“There is a need for consistent osteoporosis screening recommendations in men.” This message comes from leading researchers who have found that men are mainly underdiagnosed and undertreated for osteoporosis.
Osteoporosis is a common disease that weakens bones to the point where they break easily. The loss of bone mass, measured as bone density, accelerates in women at the time of menopause. In men, it usually becomes more of an issue around age 70. Bone is a living tissue that is in a constant state of regeneration, and in most people, around the age of 30, they begin to lose more bone than can be replaced. This is when bones become weaker in structure.

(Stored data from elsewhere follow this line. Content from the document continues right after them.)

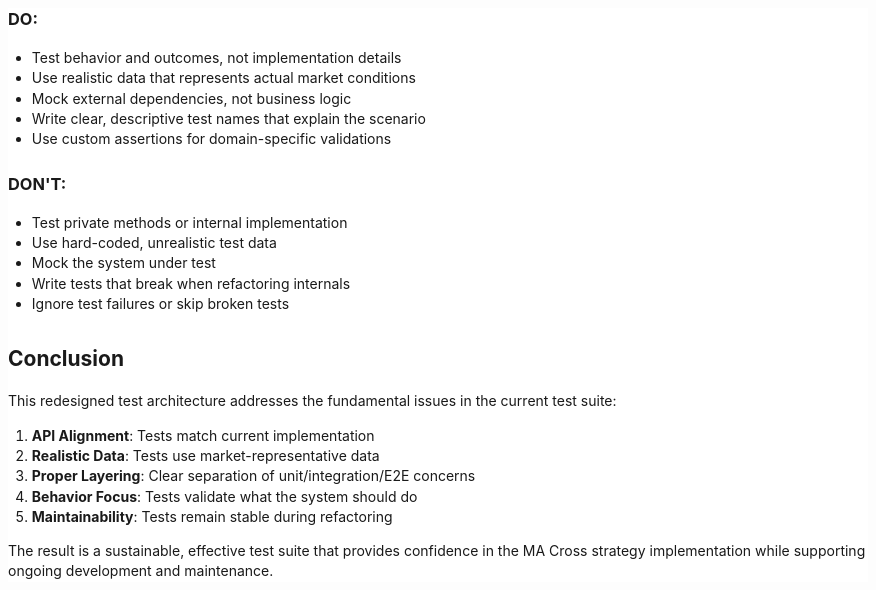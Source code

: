 ### **DO:**

- Test behavior and outcomes, not implementation details
- Use realistic data that represents actual market conditions
- Mock external dependencies, not business logic
- Write clear, descriptive test names that explain the scenario
- Use custom assertions for domain-specific validations

### **DON'T:**

- Test private methods or internal implementation
- Use hard-coded, unrealistic test data
- Mock the system under test
- Write tests that break when refactoring internals
- Ignore test failures or skip broken tests

## Conclusion

This redesigned test architecture addresses the fundamental issues in the current test suite:

1. **API Alignment**: Tests match current implementation
2. **Realistic Data**: Tests use market-representative data
3. **Proper Layering**: Clear separation of unit/integration/E2E concerns
4. **Behavior Focus**: Tests validate what the system should do
5. **Maintainability**: Tests remain stable during refactoring

The result is a sustainable, effective test suite that provides confidence in the MA Cross strategy implementation while supporting ongoing development and maintenance.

Osteoporosis research has primarily focused on women in the past, but a new study presented at the ACR Convergence, the American College Rheumatology’s annual meeting, has suggested that men may have worse outcomes in some respects for osteoporosis fractures compared to women. This new study analyzed the baseline characteristics of male patients who have had an osteoporosis-related fracture.
“Men are typically not part of routinely recommended screening with DXA and so they are both underdiagnosed and undertreated. While many comorbidities (i.e., cardiovascular disease) are commonly recognized and treated in men, sometimes even more than women, osteoporosis is not one of them. Even post fracture for major fractures like a hip, rates of treatment are disappointingly low, leaving men at risk for yet another fracture,” says the study’s co-author, Jeffrey Curtis, MD, MS, MPH. “There is also a lack of consistent guidelines for osteoporosis screening recommendations for men,” he added.

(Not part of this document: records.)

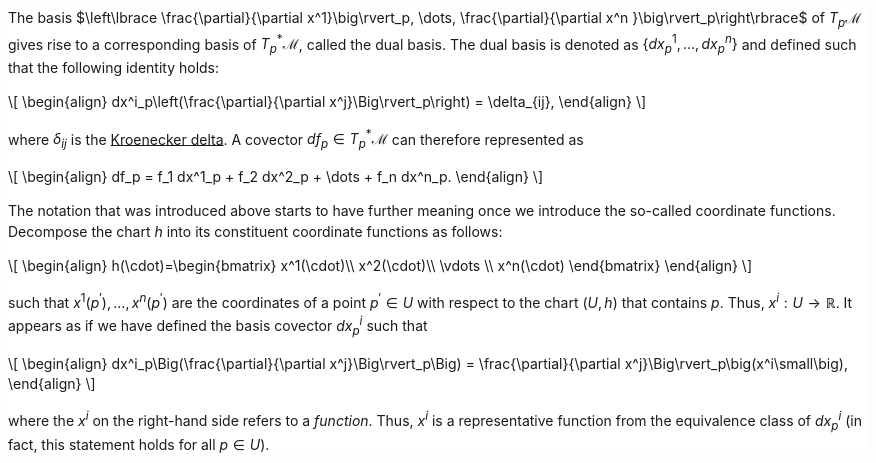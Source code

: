 
The basis $\left\lbrace \frac{\partial}{\partial x^1}\big\rvert_p, \dots, \frac{\partial}{\partial x^n }\big\rvert_p\right\rbrace$ of $T_p \mathcal M$ gives rise to a corresponding basis of $T^*_p \mathcal M$, called the <a class=accented>dual basis</a>. The dual basis is denoted as $\left\lbrace dx^1_p, \dots, dx^n_p\right\rbrace$ and defined such that the following identity holds:

<p>
\[
    \begin{align}
    dx^i_p\left(\frac{\partial}{\partial x^j}\Big\rvert_p\right) = \delta_{ij},
    \end{align}
    \]
</p>

where $\delta_{ij}$ is the [Kroenecker delta](https://en.wikipedia.org/wiki/Kronecker_delta). A covector $df_p \in T^{\ast}_p \mathcal M$ can therefore represented as 


<p>
\[
    \begin{align}
    df_p = f_1 dx^1_p + f_2 dx^2_p + \dots + f_n dx^n_p. 
    \end{align}
    \]
</p>



The notation that was introduced above starts to have further meaning once we introduce the so-called coordinate functions.
Decompose the chart $h$ into its constituent <span class=accented>coordinate functions</span> as follows:

<p>
\[
    \begin{align}
    h(\cdot)=\begin{bmatrix} x^1(\cdot)\\ x^2(\cdot)\\ \vdots \\ x^n(\cdot) \end{bmatrix}
    \end{align}
    \]
</p>


such that $x^1(p^\prime), \dots, x^n(p^\prime)$ are the coordinates of a point $p^\prime \in U$ with respect to the chart $(U, h)$ that contains $p$. Thus, $x^i:U \rightarrow \mathbb R$. It appears as if we have defined the basis covector $dx^i_p$ such that 

<p>
\[
\begin{align}
    dx^i_p\Big(\frac{\partial}{\partial x^j}\Big\rvert_p\Big) = \frac{\partial}{\partial x^j}\Big\rvert_p\big(x^i\small\big),
\end{align}
\]
</p>

where the $x^i$ on the right-hand side refers to a *function*.
Thus, $x^i$ is a representative function from the equivalence class of $dx^i_p$ (in fact, this statement holds for all $p\in U$).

For the study, data from 9,876 Medicare beneficiaries were analyzed. Among the patients, sixty-one percent were 75 or older, and 90% were white. It was found that in the two years before a fracture, fewer than 6% had a bone mineral density test with DXA, which is the standard bone density test. Researchers also found that two-thirds (62.8%) of the patients had a history of musculoskeletal pain, and nearly half (48.5%) had a history of opioid use one year prior to their fracture.
Due to the identification of high-risk male patients, researchers concluded that targeted osteoporosis screening and therapies would be of great value.
Bone Density Screening in Men
Addressing the absence or gap in undergoing bone density screening was the primary reason for the study. Among women, screening for osteoporosis over the age of 65 is highly recommended. However, among men, only the National Osteoporosis Foundation (NOF) recommends that all men over 70, and those between the ages of 50 to 69 who have risk factors, get screened.
This new study helps to underline the importance of consistent osteoporosis screening in men. Physicians need to know the importance of osteoporosis management and post-fracture care to improve health outcomes in men. With more information about osteoporosis, it can add extra value to patient care and outcomes.